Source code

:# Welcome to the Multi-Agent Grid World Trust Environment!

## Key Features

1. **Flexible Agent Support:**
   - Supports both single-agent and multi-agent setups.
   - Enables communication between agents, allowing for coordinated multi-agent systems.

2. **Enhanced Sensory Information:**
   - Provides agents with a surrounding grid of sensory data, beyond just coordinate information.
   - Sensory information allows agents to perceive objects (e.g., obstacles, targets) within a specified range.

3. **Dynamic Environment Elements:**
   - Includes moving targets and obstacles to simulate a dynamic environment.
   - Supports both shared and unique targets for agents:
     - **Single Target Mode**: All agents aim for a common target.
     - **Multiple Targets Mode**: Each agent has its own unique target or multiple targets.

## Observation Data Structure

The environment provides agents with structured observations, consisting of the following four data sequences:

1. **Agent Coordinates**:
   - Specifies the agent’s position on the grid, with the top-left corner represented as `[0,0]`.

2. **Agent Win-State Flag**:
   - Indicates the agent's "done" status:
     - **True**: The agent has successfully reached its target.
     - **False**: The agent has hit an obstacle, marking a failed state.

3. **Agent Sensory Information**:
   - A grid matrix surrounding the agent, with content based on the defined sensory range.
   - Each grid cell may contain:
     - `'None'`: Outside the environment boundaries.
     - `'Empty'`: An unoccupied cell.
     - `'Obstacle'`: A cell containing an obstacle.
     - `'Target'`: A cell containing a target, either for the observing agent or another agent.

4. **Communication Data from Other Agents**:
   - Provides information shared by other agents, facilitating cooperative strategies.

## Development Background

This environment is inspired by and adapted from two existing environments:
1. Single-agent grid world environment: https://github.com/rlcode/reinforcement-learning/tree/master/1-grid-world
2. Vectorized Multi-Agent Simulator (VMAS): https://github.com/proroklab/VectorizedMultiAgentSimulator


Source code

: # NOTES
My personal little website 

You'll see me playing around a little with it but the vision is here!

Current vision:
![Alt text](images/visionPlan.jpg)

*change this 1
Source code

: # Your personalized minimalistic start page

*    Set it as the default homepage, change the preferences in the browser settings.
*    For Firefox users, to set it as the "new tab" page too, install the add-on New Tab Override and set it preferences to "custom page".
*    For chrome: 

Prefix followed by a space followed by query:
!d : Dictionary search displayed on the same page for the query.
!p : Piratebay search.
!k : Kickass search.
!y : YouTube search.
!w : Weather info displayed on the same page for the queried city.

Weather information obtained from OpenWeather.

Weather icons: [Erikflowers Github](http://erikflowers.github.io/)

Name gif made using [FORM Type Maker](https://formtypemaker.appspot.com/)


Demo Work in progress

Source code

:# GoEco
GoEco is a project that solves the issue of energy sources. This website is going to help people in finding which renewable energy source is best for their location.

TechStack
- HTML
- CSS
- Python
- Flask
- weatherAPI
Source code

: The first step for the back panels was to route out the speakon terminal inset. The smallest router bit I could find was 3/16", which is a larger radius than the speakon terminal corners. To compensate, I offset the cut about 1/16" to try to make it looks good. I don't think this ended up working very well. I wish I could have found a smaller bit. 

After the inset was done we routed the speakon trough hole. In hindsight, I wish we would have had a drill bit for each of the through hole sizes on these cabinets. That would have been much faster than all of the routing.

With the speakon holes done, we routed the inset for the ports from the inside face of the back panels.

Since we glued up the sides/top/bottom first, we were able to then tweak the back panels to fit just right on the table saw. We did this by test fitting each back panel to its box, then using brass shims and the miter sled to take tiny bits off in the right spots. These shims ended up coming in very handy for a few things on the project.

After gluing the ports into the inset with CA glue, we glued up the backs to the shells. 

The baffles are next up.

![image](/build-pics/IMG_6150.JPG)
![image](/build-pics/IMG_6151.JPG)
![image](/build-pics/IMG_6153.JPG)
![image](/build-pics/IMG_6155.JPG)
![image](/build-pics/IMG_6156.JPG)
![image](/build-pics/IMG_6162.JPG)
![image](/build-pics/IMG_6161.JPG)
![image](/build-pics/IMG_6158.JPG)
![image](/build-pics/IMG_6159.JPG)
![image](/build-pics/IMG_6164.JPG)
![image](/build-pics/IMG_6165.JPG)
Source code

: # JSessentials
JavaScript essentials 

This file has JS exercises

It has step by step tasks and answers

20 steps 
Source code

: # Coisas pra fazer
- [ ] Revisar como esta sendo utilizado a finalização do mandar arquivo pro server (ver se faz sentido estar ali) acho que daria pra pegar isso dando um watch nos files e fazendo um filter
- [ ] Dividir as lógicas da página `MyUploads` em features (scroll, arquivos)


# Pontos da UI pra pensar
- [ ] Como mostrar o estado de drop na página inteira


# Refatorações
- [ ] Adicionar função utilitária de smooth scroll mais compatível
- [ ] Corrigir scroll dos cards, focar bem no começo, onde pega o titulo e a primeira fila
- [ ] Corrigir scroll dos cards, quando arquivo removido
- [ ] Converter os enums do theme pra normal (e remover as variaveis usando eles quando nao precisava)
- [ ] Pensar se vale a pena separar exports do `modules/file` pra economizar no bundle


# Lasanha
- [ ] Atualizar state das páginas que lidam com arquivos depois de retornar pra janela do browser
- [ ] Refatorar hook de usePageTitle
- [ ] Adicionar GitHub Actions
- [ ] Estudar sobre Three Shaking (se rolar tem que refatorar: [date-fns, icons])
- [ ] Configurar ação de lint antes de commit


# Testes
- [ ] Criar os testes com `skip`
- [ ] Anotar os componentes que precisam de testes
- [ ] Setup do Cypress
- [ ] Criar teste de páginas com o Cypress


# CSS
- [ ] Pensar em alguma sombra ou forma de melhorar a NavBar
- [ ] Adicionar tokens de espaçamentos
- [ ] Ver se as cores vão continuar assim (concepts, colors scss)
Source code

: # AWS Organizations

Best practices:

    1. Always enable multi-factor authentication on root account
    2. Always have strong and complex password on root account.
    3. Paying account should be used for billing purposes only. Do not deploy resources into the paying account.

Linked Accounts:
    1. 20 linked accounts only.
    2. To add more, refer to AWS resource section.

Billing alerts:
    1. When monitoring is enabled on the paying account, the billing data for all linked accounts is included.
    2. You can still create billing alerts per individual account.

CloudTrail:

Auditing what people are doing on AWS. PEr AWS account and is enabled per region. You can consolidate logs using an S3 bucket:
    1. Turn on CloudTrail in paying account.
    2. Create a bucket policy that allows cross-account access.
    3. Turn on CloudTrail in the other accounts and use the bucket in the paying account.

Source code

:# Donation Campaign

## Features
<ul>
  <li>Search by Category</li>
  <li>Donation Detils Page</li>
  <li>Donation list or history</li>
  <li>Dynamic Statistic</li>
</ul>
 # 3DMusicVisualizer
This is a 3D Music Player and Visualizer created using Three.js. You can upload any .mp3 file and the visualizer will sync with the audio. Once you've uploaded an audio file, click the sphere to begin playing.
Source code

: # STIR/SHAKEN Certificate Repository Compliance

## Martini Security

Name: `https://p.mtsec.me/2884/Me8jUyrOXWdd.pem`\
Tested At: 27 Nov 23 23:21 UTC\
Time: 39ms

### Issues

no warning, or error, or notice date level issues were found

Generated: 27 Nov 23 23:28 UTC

● ● ●

> Exercise: Could you give every entry again, exactly as written?

> Result:
Source code

:# Welcome to the Multi-Agent Grid World Trust Environment!

## Key Features

1. **Flexible Agent Support:**
   - Supports both single-agent and multi-agent setups.
   - Enables communication between agents, allowing for coordinated multi-agent systems.

2. **Enhanced Sensory Information:**
   - Provides agents with a surrounding grid of sensory data, beyond just coordinate information.
   - Sensory information allows agents to perceive objects (e.g., obstacles, targets) within a specified range.

3. **Dynamic Environment Elements:**
   - Includes moving targets and obstacles to simulate a dynamic environment.
   - Supports both shared and unique targets for agents:
     - **Single Target Mode**: All agents aim for a common target.
     - **Multiple Targets Mode**: Each agent has its own unique target or multiple targets.

## Observation Data Structure

The environment provides agents with structured observations, consisting of the following four data sequences:

1. **Agent Coordinates**:
   - Specifies the agent’s position on the grid, with the top-left corner represented as `[0,0]`.

2. **Agent Win-State Flag**:
   - Indicates the agent's "done" status:
     - **True**: The agent has successfully reached its target.
     - **False**: The agent has hit an obstacle, marking a failed state.

3. **Agent Sensory Information**:
   - A grid matrix surrounding the agent, with content based on the defined sensory range.
   - Each grid cell may contain:
     - `'None'`: Outside the environment boundaries.
     - `'Empty'`: An unoccupied cell.
     - `'Obstacle'`: A cell containing an obstacle.
     - `'Target'`: A cell containing a target, either for the observing agent or another agent.

4. **Communication Data from Other Agents**:
   - Provides information shared by other agents, facilitating cooperative strategies.

## Development Background

This environment is inspired by and adapted from two existing environments:
1. Single-agent grid world environment: https://github.com/rlcode/reinforcement-learning/tree/master/1-grid-world
2. Vectorized Multi-Agent Simulator (VMAS): https://github.com/proroklab/VectorizedMultiAgentSimulator


Source code

: # NOTES
My personal little website 

You'll see me playing around a little with it but the vision is here!

Current vision:
![Alt text](images/visionPlan.jpg)

*change this 1
Source code

: # Your personalized minimalistic start page

*    Set it as the default homepage, change the preferences in the browser settings.
*    For Firefox users, to set it as the "new tab" page too, install the add-on New Tab Override and set it preferences to "custom page".
*    For chrome: 

Prefix followed by a space followed by query:
!d : Dictionary search displayed on the same page for the query.
!p : Piratebay search.
!k : Kickass search.
!y : YouTube search.
!w : Weather info displayed on the same page for the queried city.

Weather information obtained from OpenWeather.

Weather icons: [Erikflowers Github](http://erikflowers.github.io/)

Name gif made using [FORM Type Maker](https://formtypemaker.appspot.com/)


Demo Work in progress

Source code

:# GoEco
GoEco is a project that solves the issue of energy sources. This website is going to help people in finding which renewable energy source is best for their location.

TechStack
- HTML
- CSS
- Python
- Flask
- weatherAPI
Source code

: The first step for the back panels was to route out the speakon terminal inset. The smallest router bit I could find was 3/16", which is a larger radius than the speakon terminal corners. To compensate, I offset the cut about 1/16" to try to make it looks good. I don't think this ended up working very well. I wish I could have found a smaller bit. 

After the inset was done we routed the speakon trough hole. In hindsight, I wish we would have had a drill bit for each of the through hole sizes on these cabinets. That would have been much faster than all of the routing.

With the speakon holes done, we routed the inset for the ports from the inside face of the back panels.

Since we glued up the sides/top/bottom first, we were able to then tweak the back panels to fit just right on the table saw. We did this by test fitting each back panel to its box, then using brass shims and the miter sled to take tiny bits off in the right spots. These shims ended up coming in very handy for a few things on the project.

After gluing the ports into the inset with CA glue, we glued up the backs to the shells. 

The baffles are next up.

![image](/build-pics/IMG_6150.JPG)
![image](/build-pics/IMG_6151.JPG)
![image](/build-pics/IMG_6153.JPG)
![image](/build-pics/IMG_6155.JPG)
![image](/build-pics/IMG_6156.JPG)
![image](/build-pics/IMG_6162.JPG)
![image](/build-pics/IMG_6161.JPG)
![image](/build-pics/IMG_6158.JPG)
![image](/build-pics/IMG_6159.JPG)
![image](/build-pics/IMG_6164.JPG)
![image](/build-pics/IMG_6165.JPG)
Source code

: # JSessentials
JavaScript essentials 

This file has JS exercises

It has step by step tasks and answers

20 steps 
Source code

: # Coisas pra fazer
- [ ] Revisar como esta sendo utilizado a finalização do mandar arquivo pro server (ver se faz sentido estar ali) acho que daria pra pegar isso dando um watch nos files e fazendo um filter
- [ ] Dividir as lógicas da página `MyUploads` em features (scroll, arquivos)


# Pontos da UI pra pensar
- [ ] Como mostrar o estado de drop na página inteira


# Refatorações
- [ ] Adicionar função utilitária de smooth scroll mais compatível
- [ ] Corrigir scroll dos cards, focar bem no começo, onde pega o titulo e a primeira fila
- [ ] Corrigir scroll dos cards, quando arquivo removido
- [ ] Converter os enums do theme pra normal (e remover as variaveis usando eles quando nao precisava)
- [ ] Pensar se vale a pena separar exports do `modules/file` pra economizar no bundle


# Lasanha
- [ ] Atualizar state das páginas que lidam com arquivos depois de retornar pra janela do browser
- [ ] Refatorar hook de usePageTitle
- [ ] Adicionar GitHub Actions
- [ ] Estudar sobre Three Shaking (se rolar tem que refatorar: [date-fns, icons])
- [ ] Configurar ação de lint antes de commit


# Testes
- [ ] Criar os testes com `skip`
- [ ] Anotar os componentes que precisam de testes
- [ ] Setup do Cypress
- [ ] Criar teste de páginas com o Cypress


# CSS
- [ ] Pensar em alguma sombra ou forma de melhorar a NavBar
- [ ] Adicionar tokens de espaçamentos
- [ ] Ver se as cores vão continuar assim (concepts, colors scss)
Source code

: # AWS Organizations

Best practices:

    1. Always enable multi-factor authentication on root account
    2. Always have strong and complex password on root account.
    3. Paying account should be used for billing purposes only. Do not deploy resources into the paying account.

Linked Accounts:
    1. 20 linked accounts only.
    2. To add more, refer to AWS resource section.

Billing alerts:
    1. When monitoring is enabled on the paying account, the billing data for all linked accounts is included.
    2. You can still create billing alerts per individual account.

CloudTrail:

Auditing what people are doing on AWS. PEr AWS account and is enabled per region. You can consolidate logs using an S3 bucket:
    1. Turn on CloudTrail in paying account.
    2. Create a bucket policy that allows cross-account access.
    3. Turn on CloudTrail in the other accounts and use the bucket in the paying account.

Source code

:# Donation Campaign

## Features
<ul>
  <li>Search by Category</li>
  <li>Donation Detils Page</li>
  <li>Donation list or history</li>
  <li>Dynamic Statistic</li>
</ul>
 # 3DMusicVisualizer
This is a 3D Music Player and Visualizer created using Three.js. You can upload any .mp3 file and the visualizer will sync with the audio. Once you've uploaded an audio file, click the sphere to begin playing.
Source code

: # STIR/SHAKEN Certificate Repository Compliance

## Martini Security

Name: `https://p.mtsec.me/2884/Me8jUyrOXWdd.pem`\
Tested At: 27 Nov 23 23:21 UTC\
Time: 39ms

### Issues

no warning, or error, or notice date level issues were found

Generated: 27 Nov 23 23:28 UTC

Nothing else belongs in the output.